The airline industry has been decimated by the pandemic, with second-quarter revenue expected to be down 90% year over year as demand for travel dropped to near zero in March and April. The shares have bounced off of April lows in recent weeks on signs that there is pent-up demand for travel and slow growth in ticket sales, but increasing COVID-19 cases in a number of tourism-focused states is putting that rally in jeopardy.
Texas is now rolling back some of its planned reopenings due to an increase in hospitalizations, with bars and taverns forced to suspend operations on Friday. Elsewhere, theme park plans to reopen are in jeopardy as case numbers jump in Florida, and throughout the Sunbelt states are grappling with new COVID-19 concerns.
Airlines have done a good job raising cash to try to ride out the crisis, by some estimates raising nearly $50 billion in debt and equity financing on top of a similar amount of government support. But with large airlines burning through $40 million or more per day, no amount of cash will sustain operations indefinitely. The increase in new cases suggests we are in for a long, slow recovery, putting pressure on airline stocks.
On Friday, American announced a move that highlights the difficult position the airlines are in. American said it would lift capacity restrictions and offer all seats for sale beginning on July 1, even as the number of new cases continues to grow. The move will give American the opportunity to generate more revenue from each flight, but could put the airline at a competitive disadvantage against rivals who are keeping capacity restrictions in place through the summer.
The good news is none of the airlines are an immediate bankruptcy risk even if case numbers continue to surge thanks to the liquidity the industry has raised in recent months. The bad news is that even in the best-case scenario where travel recovers faster than expected, these companies now have billions in new debt obligations that will weigh on balance sheets, and earnings, for years to come.
The airlines are going to face tough choices in the months to come.

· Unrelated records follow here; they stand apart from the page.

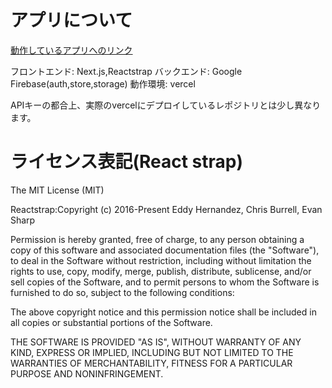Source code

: 
# アプリについて

[動作しているアプリへのリンク](https://verceltest-omega-coral.vercel.app/)

フロントエンド: Next.js,Reactstrap
バックエンド: Google Firebase(auth,store,storage)
動作環境: vercel

APIキーの都合上、実際のvercelにデプロイしているレポジトリとは少し異なります。

# ライセンス表記(React strap)

The MIT License (MIT)

Reactstrap:Copyright (c) 2016-Present Eddy Hernandez, Chris Burrell, Evan Sharp

Permission is hereby granted, free of charge, to any person obtaining a copy
of this software and associated documentation files (the "Software"), to deal
in the Software without restriction, including without limitation the rights
to use, copy, modify, merge, publish, distribute, sublicense, and/or sell
copies of the Software, and to permit persons to whom the Software is
furnished to do so, subject to the following conditions:

The above copyright notice and this permission notice shall be included in all
copies or substantial portions of the Software.

THE SOFTWARE IS PROVIDED "AS IS", WITHOUT WARRANTY OF ANY KIND, EXPRESS OR
IMPLIED, INCLUDING BUT NOT LIMITED TO THE WARRANTIES OF MERCHANTABILITY,
FITNESS FOR A PARTICULAR PURPOSE AND NONINFRINGEMENT.
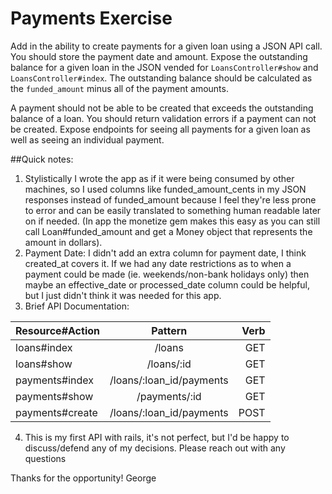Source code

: # Payments Exercise

Add in the ability to create payments for a given loan using a JSON API call. You should store the payment date and amount. Expose the outstanding balance for a given loan in the JSON vended for `LoansController#show` and `LoansController#index`. The outstanding balance should be calculated as the `funded_amount` minus all of the payment amounts.

A payment should not be able to be created that exceeds the outstanding balance of a loan. You should return validation errors if a payment can not be created. Expose endpoints for seeing all payments for a given loan as well as seeing an individual payment.


##Quick notes: 

1. Stylistically I wrote the app as if it were being consumed by other machines, so I used columns like funded_amount_cents in my JSON responses instead of funded_amount because I feel they're less prone to error and can be easily translated to something human readable later on if needed. (In app the monetize gem makes this easy as you can still call Loan#funded_amount and get a Money object that represents the amount in dollars).
2. Payment Date: I didn't add an extra column for payment date, I think created_at covers it. If we had any date restrictions as to when a payment could be made (ie. weekends/non-bank holidays only) then maybe an effective_date or processed_date column could be helpful, but I just didn't think it was needed for this app.
3. Brief API Documentation: 

Resource#Action | Pattern | Verb
------------- |:-------------:| -----:
loans#index | /loans | GET
loans#show | /loans/:id | GET
payments#index  | /loans/:loan_id/payments | GET 
payments#show | /payments/:id | GET
payments#create | /loans/:loan_id/payments | POST

4. This is my first API with rails, it's not perfect, but I'd be happy to discuss/defend any of my decisions. Please reach out with any questions 

Thanks for the opportunity! George
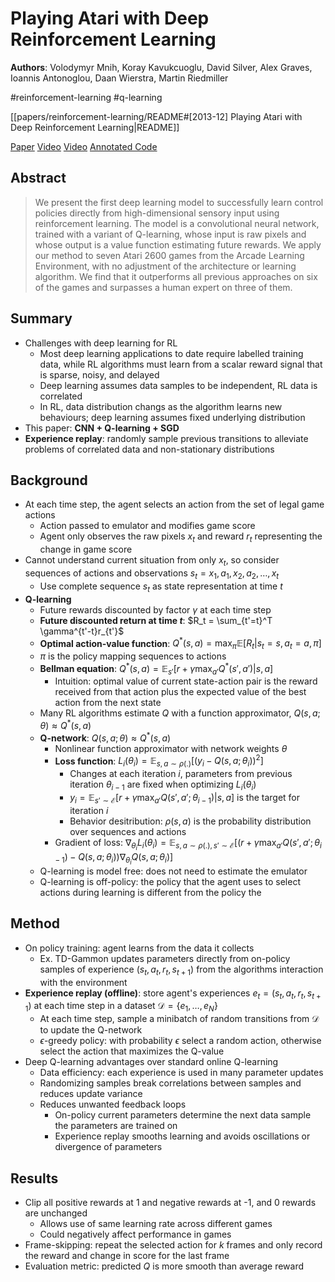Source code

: # Playing Atari with Deep Reinforcement Learning

**Authors**: Volodymyr Mnih, Koray Kavukcuoglu, David Silver, Alex Graves, Ioannis Antonoglou, Daan Wierstra, Martin Riedmiller

#reinforcement-learning
#q-learning

[[papers/reinforcement-learning/README#[2013-12] Playing Atari with Deep Reinforcement Learning|README]]

[Paper](http://arxiv.org/abs/1312.5602)
[Video](https://www.youtube.com/watch?v=rFwQDDbYTm4)
[Video](https://www.youtube.com/watch?v=nOBm4aYEYR4)
[Annotated Code](https://nn.labml.ai/rl/dqn/index.html)

## Abstract

> We present the first deep learning model to successfully learn control policies directly from high-dimensional sensory input using reinforcement learning. The model is a convolutional neural network, trained with a variant of Q-learning, whose input is raw pixels and whose output is a value function estimating future rewards. We apply our method to seven Atari 2600 games from the Arcade Learning Environment, with no adjustment of the architecture or learning algorithm. We find that it outperforms all previous approaches on six of the games and surpasses a human expert on three of them.

## Summary

- Challenges with deep learning for RL
    - Most deep learning applications to date require labelled training data, while RL algorithms must learn from a scalar reward signal that is sparse, noisy, and delayed
    - Deep learning assumes data samples to be independent, RL data is correlated
    - In RL, data distribution changs as the algorithm learns new behaviours; deep learning assumes fixed underlying distribution
- This paper: **CNN + Q-learning + SGD**
- **Experience replay**: randomly sample previous transitions to alleviate problems of correlated data and non-stationary distributions

## Background

- At each time step, the agent selects an action from the set of legal game actions
    - Action passed to emulator and modifies game score
    - Agent only observes the raw pixels $x_t$ and reward $r_t$ representing the change in game score
- Cannot understand current situation from only $x_t$, so consider sequences of actions and observations $s_t = x_1, a_1, x_2, a_2, …, x_t$
    - Use complete sequence $s_t$ as state representation at time $t$
- **Q-learning**
	- Future rewards discounted by factor $\gamma$ at each time step
    - **Future discounted return at time $t$**: $R_t = \sum_{t'=t}^T \gamma^{t'-t}r_{t'}$
    - **Optimal action-value function**: $Q^*(s, a) = \max_{\pi} \mathbb{E}[R_t | s_t = s, a_t = a, \pi]$
    - $\pi$ is the policy mapping sequences to actions
    - **Bellman equation**: $Q^*(s, a) = \mathbb{E}_{s'}[r + \gamma \max_{a'} Q^*(s', a') | s, a]$
		- Intuition: optimal value of current state-action pair is the reward received from that action plus the expected value of the best action from the next state
	- Many RL algorithms estimate $Q$ with a function approximator, $Q(s, a; \theta) \approx Q^*(s, a)$
    - **Q-network**: $Q(s, a; \theta) \approx Q^*(s, a)$
		- Nonlinear function approximator with network weights $\theta$
		- **Loss function**: $L_i(\theta_i) = \mathbb{E}_{s, a\sim \rho(.)}[(y_i - Q(s, a; \theta_i))^2]$
			- Changes at each iteration $i$, parameters from previous iteration $\theta_{i-1}$ are fixed when optimizing $L_i(\theta_i)$
			- $y_i = \mathbb{E}_{s' \sim \mathcal{E}}[r + \gamma \max_{a'} Q(s', a'; \theta_{i-1}) | s, a]$ is the target for iteration $i$
			- Behavior desitribution: $\rho(s, a)$ is the probability distribution over sequences and actions
		- Gradient of loss: $\nabla_{\theta_i} L_i(\theta_i) = \mathbb{E}_{s, a\sim \rho(.), s'\sim \mathcal{E}}[(r + \gamma \max_{a'} Q(s', a'; \theta_{i-1}) - Q(s, a; \theta_i)) \nabla_{\theta_i} Q(s, a; \theta_i)]$
    - Q-learning is model free: does not need to estimate the emulator
    - Q-learning is off-policy: the policy that the agent uses to select actions during learning is different from the policy the

## Method

- On policy training: agent learns from the data it collects
    - Ex. TD-Gammon updates parameters directly from on-policy samples of experience $(s_t, a_t, r_t, s_{t+1})$ from the algorithms interaction with the environment
- **Experience replay (offline)**: store agent's experiences $e_t = (s_t, a_t, r_t, s_{t+1})$ at each time step in a dataset $\mathcal{D} = \{e_1, …, e_N\}$
    - At each time step, sample a minibatch of random transitions from $\mathcal{D}$ to update the Q-network
	- $\epsilon$-greedy policy: with probability $\epsilon$ select a random action, otherwise select the action that maximizes the Q-value
- Deep Q-learning advantages over standard online Q-learning
    - Data efficiency: each experience is used in many parameter updates
    - Randomizing samples break correlations between samples and reduces update variance
    - Reduces unwanted feedback loops
		- On-policy current parameters determine the next data sample the parameters are trained on
		- Experience replay smooths learning and avoids oscillations or divergence of parameters

## Results

- Clip all positive rewards at 1 and negative rewards at -1, and 0 rewards are unchanged
    - Allows use of same learning rate across different games
	- Could negatively affect performance in games
- Frame-skipping: repeat the selected action for $k$ frames and only record the reward and change in score for the last frame
- Evaluation metric: predicted $Q$ is more smooth than average reward
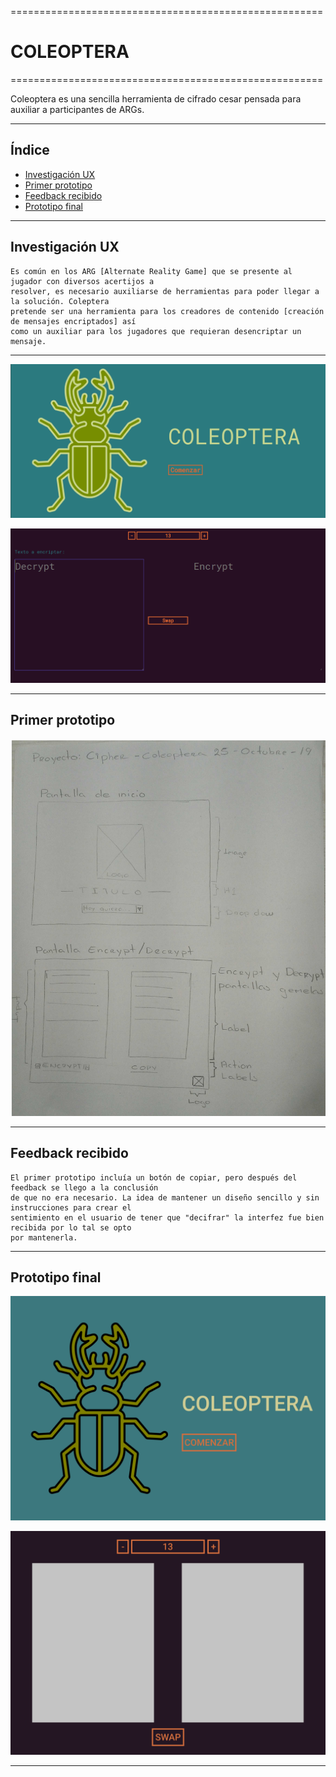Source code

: ======================================================

# COLEOPTERA

======================================================

Coleoptera es una sencilla herramienta de cifrado cesar pensada para 
auxiliar a participantes de ARGs.

***

## Índice

* [Investigación UX](#Investigación-UX)
* [Primer prototipo](#Primer-prototipo)
* [Feedback recibido](#Feedback-recibido)
* [Prototipo final](#Prototipo-final)

***

## Investigación UX

    Es común en los ARG [Alternate Reality Game] que se presente al jugador con diversos acertijos a
    resolver, es necesario auxiliarse de herramientas para poder llegar a la solución. Coleptera
    pretende ser una herramienta para los creadores de contenido [creación de mensajes encriptados] así
    como un auxiliar para los jugadores que requieran desencriptar un mensaje.

***

![alt text](https://github.com/AryMF/GDL004-cipher/blob/master/src/images/Coleoptera(1).png "Pantalla bienvenida")

![alt text](https://github.com/AryMF/GDL004-cipher/blob/master/src/images/Coleoptera(2).png "Segunda pantalla")

***

## Primer prototipo

![alt text](https://github.com/AryMF/GDL004-cipher/blob/master/src/images/Prototipo.png "Primer prototipo")

***

## Feedback recibido

    El primer prototipo incluía un botón de copiar, pero después del feedback se llego a la conclusión
    de que no era necesario. La idea de mantener un diseño sencillo y sin instrucciones para crear el
    sentimiento en el usuario de tener que "decifrar" la interfez fue bien recibida por lo tal se opto
    por mantenerla. 

***

## Prototipo final

![alt text](https://github.com/AryMF/GDL004-cipher/blob/master/src/images/PrototipoFinal(1).png "Pantalla bienvenida")

![alt text](https://github.com/AryMF/GDL004-cipher/blob/master/src/images/PrototipoFinal(2).png "Segunda pantalla")

***
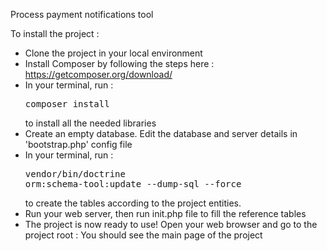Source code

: Process payment notifications tool

To install the project :
- Clone the project in your local environment
- Install Composer by following the steps here : https://getcomposer.org/download/
- In your terminal, run : <pre>composer install</pre> to install all the needed libraries
- Create an empty database. Edit the database and server details in 'bootstrap.php' config file
- In your terminal, run : <pre>vendor/bin/doctrine orm:schema-tool:update --dump-sql --force</pre>
to create the tables according to the project entities.
- Run your web server, then run init.php file to fill the reference tables
- The project is now ready to use! Open your web browser and go to the project root : You should see the main page of the project
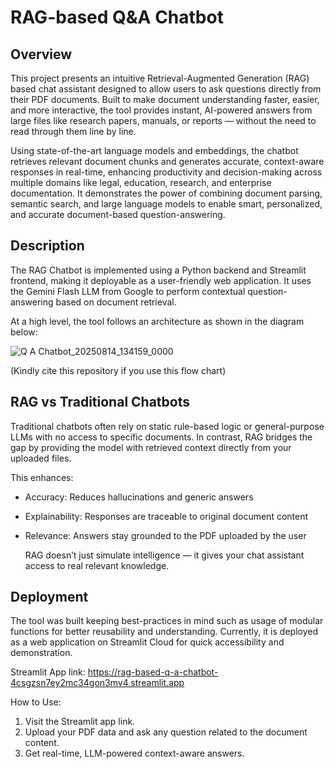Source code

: # RAG-based Q&A Chatbot
## Overview
This project presents an intuitive Retrieval-Augmented Generation (RAG) based chat assistant designed to allow users to ask questions directly from their PDF documents. Built to make document understanding faster, easier, and more interactive, the tool provides instant, AI-powered answers from large files like research papers, manuals, or reports — without the need to read through them line by line.

Using state-of-the-art language models and embeddings, the chatbot retrieves relevant document chunks and generates accurate, context-aware responses in real-time, enhancing productivity and decision-making across multiple domains like legal, education, research, and enterprise documentation. It demonstrates the power of combining document parsing, semantic search, and large language models to enable smart, personalized, and accurate document-based question-answering.

## Description
The RAG Chatbot is implemented using a Python backend and Streamlit frontend, making it deployable as a user-friendly web application. It uses the Gemini Flash LLM from Google to perform contextual question-answering based on document retrieval.

At a high level, the tool follows an architecture as shown in the diagram below:

![Q A Chatbot_20250814_134159_0000](https://github.com/user-attachments/assets/1dac383d-e4bb-4a2f-b954-ba8fe591c10e)

(Kindly cite this repository if you use this flow chart)

## RAG vs Traditional Chatbots
Traditional chatbots often rely on static rule-based logic or general-purpose LLMs with no access to specific documents. In contrast, RAG bridges the gap by providing the model with retrieved context directly from your uploaded files.

This enhances:

- Accuracy: Reduces hallucinations and generic answers
- Explainability: Responses are traceable to original document content
- Relevance: Answers stay grounded to the PDF uploaded by the user

  RAG doesn’t just simulate intelligence — it gives your chat assistant access to real relevant knowledge.

## Deployment
The tool was built keeping best-practices in mind such as usage of modular functions for better reusability and understanding. Currently, it is deployed as a web application on Streamlit Cloud for quick accessibility and demonstration.

Streamlit App link: https://rag-based-q-a-chatbot-4csgzsn7ey2mc34gon3mv4.streamlit.app

How to Use:

1. Visit the Streamlit app link.
2. Upload your PDF data and ask any question related to the document content.
3. Get real-time, LLM-powered context-aware answers.
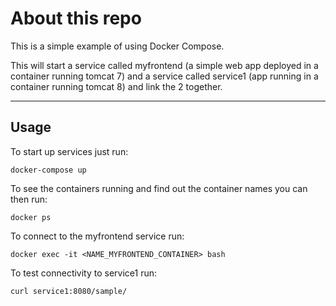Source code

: # About this repo
This is a simple example of using Docker Compose. 


This will start a service called myfrontend (a simple web app deployed in a container running tomcat 7) and a service called service1 (app running in a container running tomcat 8) and link the 2 together.

----
## Usage
To start up services just run:

`docker-compose up`

To see the containers running and find out the container names you can then run:

`docker ps`

To connect to the myfrontend service run:

`docker exec -it <NAME_MYFRONTEND_CONTAINER> bash`

To test connectivity to service1 run:

`curl service1:8080/sample/`

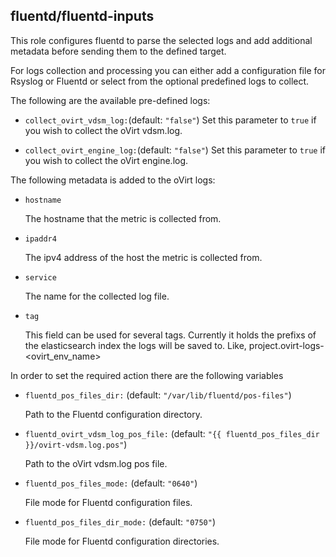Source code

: ## fluentd/fluentd-inputs

This role configures fluentd to parse the selected logs
and add additional metadata before sending them to the defined target.

For logs collection and processing you can either add a configuration file for Rsyslog or Fluentd or
select from the optional predefined logs to collect.

The following are the available pre-defined logs:

- `collect_ovirt_vdsm_log:`(default: `"false"`)
  Set this parameter to `true` if you wish to collect the oVirt vdsm.log.

- `collect_ovirt_engine_log:`(default: `"false"`)
  Set this parameter to `true` if you wish to collect the oVirt engine.log.


The following metadata is added to the oVirt logs:

- `hostname`

  The hostname that the metric is collected from.

- `ipaddr4`

  The ipv4 address of the host the metric is collected from.

- `service`

  The name for the collected log file.

- `tag`

  This field can be used for several tags.
  Currently it holds the prefixs of the elasticsearch index the logs will be saved to. Like, project.ovirt-logs-<ovirt_env_name>


In order to set the required action there are the following variables


- `fluentd_pos_files_dir:`  (default: `"/var/lib/fluentd/pos-files"`)

  Path to the Fluentd configuration directory.

- `fluentd_ovirt_vdsm_log_pos_file:` (default: `"{{ fluentd_pos_files_dir }}/ovirt-vdsm.log.pos"`)

  Path to the oVirt vdsm.log pos file.

- `fluentd_pos_files_mode:` (default: `"0640"`)

  File mode for Fluentd configuration files.

- `fluentd_pos_files_dir_mode:` (default: `"0750"`)

  File mode for Fluentd configuration directories.
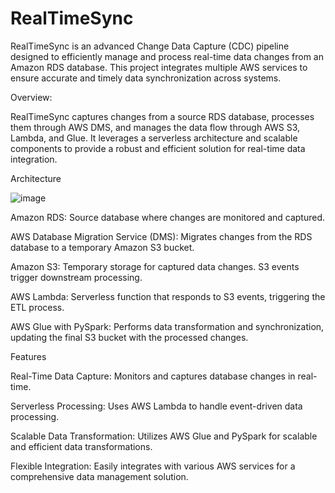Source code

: # RealTimeSync

RealTimeSync is an advanced Change Data Capture (CDC) pipeline designed to efficiently manage and process real-time data changes from an Amazon RDS database. This project integrates multiple AWS services to ensure accurate and timely data synchronization across systems.

Overview:

RealTimeSync captures changes from a source RDS database, processes them through AWS DMS, and manages the data flow through AWS S3, Lambda, and Glue. It leverages a serverless architecture and scalable components to provide a robust and efficient solution for real-time data integration.

Architecture

![image](https://github.com/user-attachments/assets/b71cd460-ef65-4937-a07d-9da5c1206d90)



Amazon RDS: Source database where changes are monitored and captured.


AWS Database Migration Service (DMS): Migrates changes from the RDS database to a temporary Amazon S3 bucket.


Amazon S3: Temporary storage for captured data changes. S3 events trigger downstream processing.


AWS Lambda: Serverless function that responds to S3 events, triggering the ETL process.


AWS Glue with PySpark: Performs data transformation and synchronization, updating the final S3 bucket with the processed changes.


Features


Real-Time Data Capture: Monitors and captures database changes in real-time.


Serverless Processing: Uses AWS Lambda to handle event-driven data processing.


Scalable Data Transformation: Utilizes AWS Glue and PySpark for scalable and efficient data transformations.


Flexible Integration: Easily integrates with various AWS services for a comprehensive data management solution.


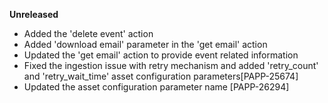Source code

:**Unreleased**
* Added the 'delete event' action
* Added 'download email' parameter in the 'get email' action
* Updated the 'get email' action to provide event related information
* Fixed the ingestion issue with retry mechanism and added 'retry_count' and 'retry_wait_time' asset configuration parameters[PAPP-25674]
* Updated the asset configuration parameter name  [PAPP-26294]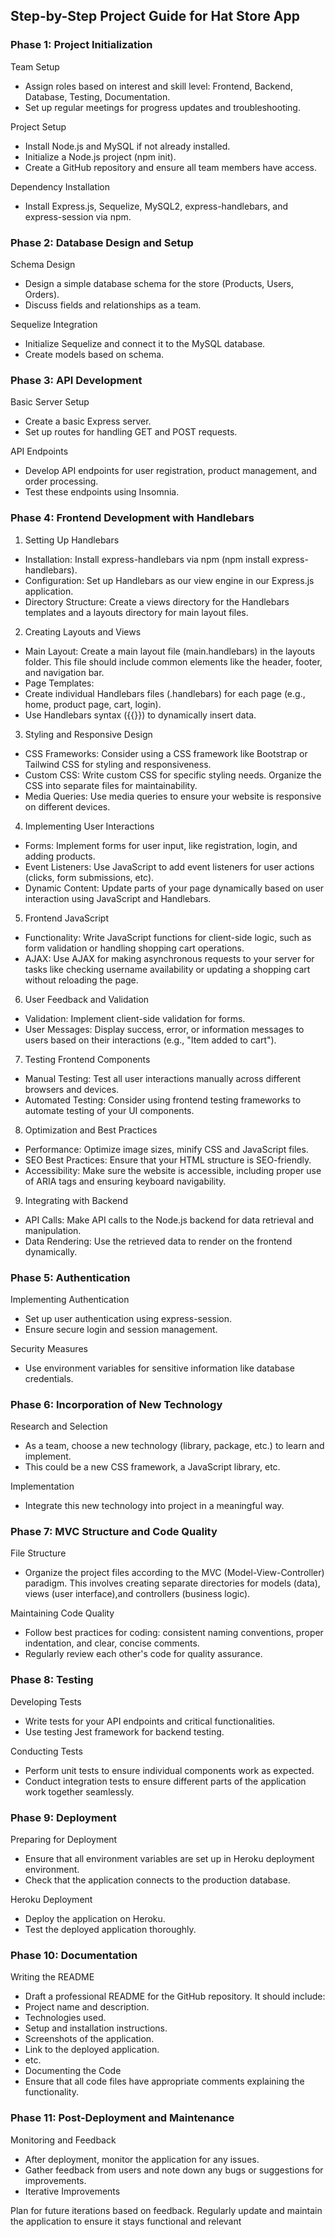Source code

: ## Step-by-Step Project Guide for Hat Store App

### Phase 1: Project Initialization

Team Setup
- Assign roles based on interest and skill level: Frontend, Backend, Database, Testing, Documentation.
- Set up regular meetings for progress updates and troubleshooting.

Project Setup
- Install Node.js and MySQL if not already installed.
- Initialize a Node.js project (npm init).
- Create a GitHub repository and ensure all team members have access.

Dependency Installation
- Install Express.js, Sequelize, MySQL2, express-handlebars, and express-session via npm.

### Phase 2: Database Design and Setup

Schema Design
- Design a simple database schema for the store (Products, Users, Orders).
- Discuss fields and relationships as a team.

Sequelize Integration
- Initialize Sequelize and connect it to the MySQL database.
- Create models based on schema.

### Phase 3: API Development

Basic Server Setup
- Create a basic Express server.
- Set up routes for handling GET and POST requests.

API Endpoints
- Develop API endpoints for user registration, product management, and order processing.
- Test these endpoints using Insomnia.

### Phase 4: Frontend Development with Handlebars

1. Setting Up Handlebars
  - Installation: Install express-handlebars via npm (npm install express-handlebars).
  - Configuration: Set up Handlebars as our view engine in our Express.js application.
  - Directory Structure: Create a views directory for the Handlebars templates and a layouts directory for main layout files.

2. Creating Layouts and Views
  - Main Layout: Create a main layout file (main.handlebars) in the layouts folder. This file should include common elements like the header, footer, and navigation bar.
  - Page Templates:
  - Create individual Handlebars files (.handlebars) for each page (e.g., home, product page, cart, login).
  - Use Handlebars syntax ({{}}) to dynamically insert data.

3. Styling and Responsive Design
  - CSS Frameworks: Consider using a CSS framework like Bootstrap or Tailwind CSS for styling and responsiveness.
  - Custom CSS: Write custom CSS for specific styling needs. Organize the CSS into separate files for maintainability.
  - Media Queries: Use media queries to ensure your website is responsive on different devices.

4. Implementing User Interactions
- Forms: Implement forms for user input, like registration, login, and adding products.
- Event Listeners: Use JavaScript to add event listeners for user actions (clicks, form submissions, etc).
- Dynamic Content: Update parts of your page dynamically based on user interaction using JavaScript and Handlebars.

5. Frontend JavaScript
  - Functionality: Write JavaScript functions for client-side logic, such as form validation or handling shopping cart operations.
  - AJAX: Use AJAX for making asynchronous requests to your server for tasks like checking username availability or updating a shopping cart without reloading the page.

6. User Feedback and Validation
  - Validation: Implement client-side validation for forms.
  - User Messages: Display success, error, or information messages to users based on their interactions (e.g., "Item added to cart").

7. Testing Frontend Components
  - Manual Testing: Test all user interactions manually across different browsers and devices.
  - Automated Testing: Consider using frontend testing frameworks to automate testing of your UI components.

8. Optimization and Best Practices
  - Performance: Optimize image sizes, minify CSS and JavaScript files.
  - SEO Best Practices: Ensure that your HTML structure is SEO-friendly.
  - Accessibility: Make sure the website is accessible, including proper use of ARIA tags and ensuring keyboard navigability.

9. Integrating with Backend
  - API Calls: Make API calls to the Node.js backend for data retrieval and manipulation.
  - Data Rendering: Use the retrieved data to render on the frontend dynamically.

### Phase 5: Authentication

Implementing Authentication

- Set up user authentication using express-session.
- Ensure secure login and session management.

Security Measures
- Use environment variables for sensitive information like database credentials.

### Phase 6: Incorporation of New Technology

Research and Selection
- As a team, choose a new technology (library, package, etc.) to learn and implement.
- This could be a new CSS framework, a JavaScript library, etc.

Implementation
- Integrate this new technology into project in a meaningful way.

### Phase 7: MVC Structure and Code Quality

File Structure
- Organize the project files according to
  the MVC (Model-View-Controller) paradigm. This involves creating separate directories for models (data), 
  views (user interface),and controllers (business logic).

Maintaining Code Quality
- Follow best practices for coding: consistent naming conventions, proper indentation, and clear, concise comments.
- Regularly review each other's code for quality assurance.

### Phase 8: Testing

Developing Tests
- Write tests for your API endpoints and critical functionalities.
- Use testing Jest framework for backend testing.

Conducting Tests
- Perform unit tests to ensure individual components work as expected.
- Conduct integration tests to ensure different parts of the application work together seamlessly.

### Phase 9: Deployment

Preparing for Deployment
- Ensure that all environment variables are set up in  Heroku deployment environment.
- Check that the application connects to the production database.

Heroku Deployment
- Deploy the application on Heroku.
- Test the deployed application thoroughly.

### Phase 10: Documentation

Writing the README
- Draft a professional README for the GitHub repository. It should include:
- Project name and description.
- Technologies used.
- Setup and installation instructions.
- Screenshots of the application.
- Link to the deployed application.
- etc.
- Documenting the Code
- Ensure that all code files have appropriate comments explaining the functionality.


### Phase 11: Post-Deployment and Maintenance

Monitoring and Feedback
- After deployment, monitor the application for any issues.
- Gather feedback from users and note down any bugs or suggestions for improvements.
- Iterative Improvements

Plan for future iterations based on feedback.
Regularly update and maintain the application to ensure it stays functional and relevant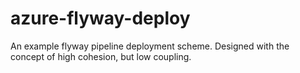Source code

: # azure-flyway-deploy
An example flyway pipeline deployment scheme. Designed with the concept of high cohesion, but low coupling.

The industry is barred from cutting jobs through Sept. 30 as a condition of the government funds they received as part of the CARES Act, but given the slow trajectory of the recovery it seems likely employment levels will fall dramatically in the months to come.
Investors need to tread carefully. I believe the industry can avoid bankruptcy filings, but with so much uncertainty about the pandemic still clouding the outlook, there are no guarantees. For those bold enough to buy in, it is best to limit airline stocks to a small part of a diversified portfolio and focus on the top operators who are the most likely to survive whatever comes next.